Further Fundamentals
Since we now have determined that, at least to first order, our approximations of the gas-phase compositions of vampires are correct, there are a number of other fundamental constants that require the attention of science. Here we outline some of the outstanding questions regarding vampire(g) which modern science needs to address.4
The Solubility of Vampiric Gas in Liquids
It is well established that vampires cannot cross running water (Carroll 1991). The reasons for this are now clear: their Henry’s law constant (kH) is such that they would quickly dissolve in agitated water, but not placid water. The determination of an accurate value of kH with temperature is essential since it will determine if vampires can disguise themselves as carbonated beverages, or lurk dissolved in one’s blood stream waiting for the right moment.
Conversely, it is also possible that when dissolved, vampires are rendered powerless. This would mean that the ideal prison for captured vampires is in a sealed bottle anchored to the bottom of the ocean and the best way to defeat a vampire cloud pursuing you is to deeply inhale it. Clearly, research of the highest caliber is required before this action can be recommended to the public. We have already left messages with the Occupational Safety & Health Administration (OSHA) to determine the hazards of vampire inhalation and they appear to have realized the magnitude of the issue, as they are now working on the problem with such diligence that they are unable to return our calls. The associated question of conditions required for the production of vampire clathrate hydrates will not be addressed here, as it is clearly outside the scope of this manuscript.
The Condensation of Vampiric Gas
Another fundamental question relates to the phase diagram of vampires(s,l,g). We have already noted that vampires apparently can sublimate and condense at will. It is unclear whether this is done at constant pressure or temperature. Perhaps vampires’ auto-vaporization is due to changes in body temperature. This is consistent with vampires’ reported (see, for example, Galeen et al. 1922), but inconsistent (Daubeney et al. 1974; Fischer, Jeremias et al. 1987; Whedon et al. 1999; Whedon et al. 2000), pathological avoidance of sunlight and the total absence of reports of vampires’ fevers.

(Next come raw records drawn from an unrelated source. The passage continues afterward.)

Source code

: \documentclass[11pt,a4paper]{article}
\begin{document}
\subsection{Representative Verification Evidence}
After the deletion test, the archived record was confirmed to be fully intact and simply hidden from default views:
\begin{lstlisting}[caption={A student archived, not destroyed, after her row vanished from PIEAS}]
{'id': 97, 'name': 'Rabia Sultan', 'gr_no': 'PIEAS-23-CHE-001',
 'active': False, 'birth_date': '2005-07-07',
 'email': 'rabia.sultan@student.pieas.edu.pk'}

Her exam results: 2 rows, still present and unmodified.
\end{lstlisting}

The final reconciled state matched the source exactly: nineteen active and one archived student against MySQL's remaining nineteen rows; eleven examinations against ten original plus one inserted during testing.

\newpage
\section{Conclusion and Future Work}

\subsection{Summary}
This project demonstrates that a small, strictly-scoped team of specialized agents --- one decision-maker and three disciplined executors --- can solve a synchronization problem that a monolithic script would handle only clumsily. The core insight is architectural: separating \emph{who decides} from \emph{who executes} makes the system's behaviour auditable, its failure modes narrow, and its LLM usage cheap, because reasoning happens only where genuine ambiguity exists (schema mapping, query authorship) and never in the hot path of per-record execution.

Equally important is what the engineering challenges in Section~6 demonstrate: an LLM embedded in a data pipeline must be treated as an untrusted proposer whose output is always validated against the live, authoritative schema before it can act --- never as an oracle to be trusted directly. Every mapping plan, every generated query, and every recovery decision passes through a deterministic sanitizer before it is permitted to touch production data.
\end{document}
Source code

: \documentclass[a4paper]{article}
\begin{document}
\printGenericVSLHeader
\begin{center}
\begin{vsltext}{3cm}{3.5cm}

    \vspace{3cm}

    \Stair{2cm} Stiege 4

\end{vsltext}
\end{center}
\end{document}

Thus, it may be possible to defend oneself from a vampire(g) with dry (CO2) ice. Perhaps even more casually frigid conditions are adequate. Would a vampire freeze to your car windshield in the winter? Must they stay away from windows in their homes in the winter (the often reported ability of vampires to own large manors (e.g. Curtis, et al. 1967) is consistent with their ability to afford double-glazing to minimize this problem)? Might it be better to protect yourself with, say, a Popsicle, rather than a cross, if attacked by a vampire(g)? This is clearly an area that deserves active investigation.

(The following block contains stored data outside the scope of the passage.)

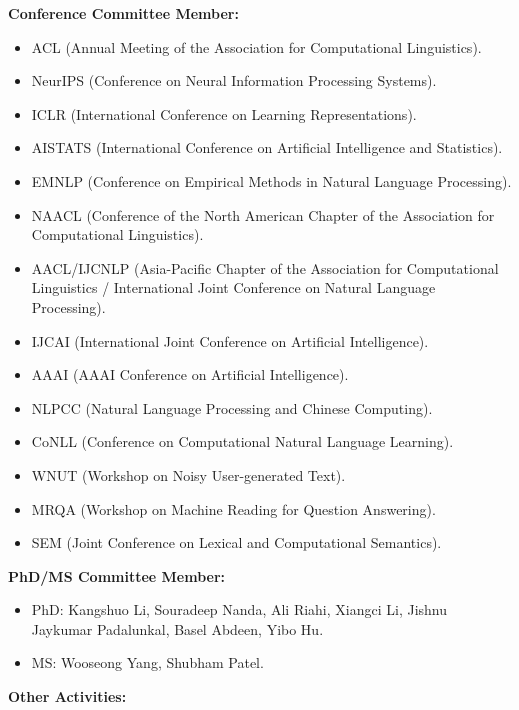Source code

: \noindent \textbf{Conference Committee Member:}
\begin{itemize}[label={},leftmargin=15pt]
\item ACL (Annual Meeting of the Association for Computational Linguistics).
\item NeurIPS (Conference on Neural Information Processing Systems).
\item ICLR (International Conference on Learning Representations).
\item AISTATS (International Conference on Artificial Intelligence and Statistics).
\item EMNLP (Conference on Empirical Methods in Natural Language Processing).
\item NAACL (Conference of the North American Chapter of the Association for Computational Linguistics).
\item AACL/IJCNLP (Asia-Pacific Chapter of the Association for Computational Linguistics / International Joint Conference on Natural Language Processing).
\item IJCAI (International Joint Conference on Artificial Intelligence).
\item AAAI (AAAI Conference on Artificial Intelligence).
\item NLPCC (Natural Language Processing and Chinese Computing).
\item CoNLL (Conference on Computational Natural Language Learning).
\item WNUT (Workshop on Noisy User-generated Text).
\item MRQA (Workshop on Machine Reading for Question Answering).
\item SEM (Joint Conference on Lexical and Computational Semantics).
\end{itemize}


\noindent \textbf{PhD/MS Committee Member:}

\begin{itemize}[label={},leftmargin=15pt]
    \item PhD: 
    Kangshuo Li, 
    Souradeep Nanda, 
    Ali Riahi, 
    Xiangci Li, 
    Jishnu Jaykumar Padalunkal, 
    Basel Abdeen, 
    Yibo Hu.
    \item MS: 
    Wooseong Yang, 
    Shubham Patel.
\end{itemize}




\noindent \textbf{Other Activities:}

Likewise, pressure may be a similarly important variable. Could atmospheric pressure be responsible for vampires being more often observed in the solid phase in stormy (low pressure) conditions, than in fair and sunny (high pressure) weather? This study is more significant in the event of deep-ocean storage of vampires, or the presence of vampires in low-pressure conditions normally hazardous for humans. If so, the National Aeronautics and Space Administration (NASA) must be prepared for possible vampire infestations in the permanently shadowed craters of the Moon. Of course, we have focused solely on the solid to gas transition of vampires. The solid-liquid and liquid-gas transitions have never been observed by credible sources. In fact, the vampire(l) phase may be impractical under experimentally obtainable conditions, and the phase diagram of vampires remains a matter of some mystery (Figure 4).
Figure 4 – A potential phase diagram for the solid, gaseous, and (possibly) liquid states of vampires. If
vampire(l) exists, it is not known if the solid-liquid boundary slopes upward to the left (as for H2O) or to the right (as for CO2). Since it is probable that evil floats (Axelrod and Antinozzi 2002), we suspect
the solid boundary is more likely to be correct, i.e., a solid vampire would float in a tub of liquid vampire. Note that while vampires have been observed to transform between biped↔gas and biped↔bat, there is no record of a bat↔gas transformation. Nonetheless, we anticipate some sort of biped-bat-gas triple point may exist in the lower left of the diagram.
The Absorption/Emission Spectra of Vampires
Beyond the physical chemistry of vampire(g) there are still remaining questions concerning the properties of vampire(s). One of the central questions is described here. Vampires are observed not to cast a shadow, and it is also well documented that they do not produce a reflection in mirrors (Stoker, 1897). The lack of a shadow indicates that vampires do not absorb or scatter any of the light impinging on them, or at least not in the visible portion of the spectrum. This would appear to preclude any form of traditional absorption spectroscopy at visible wavelengths. We would note, however, that there is essentially no information on whether vampires absorb light at other wavelengths. Thus, absorption spectroscopy remains a future possibility at non-visible (infrared, x-ray, etc.) wavelengths.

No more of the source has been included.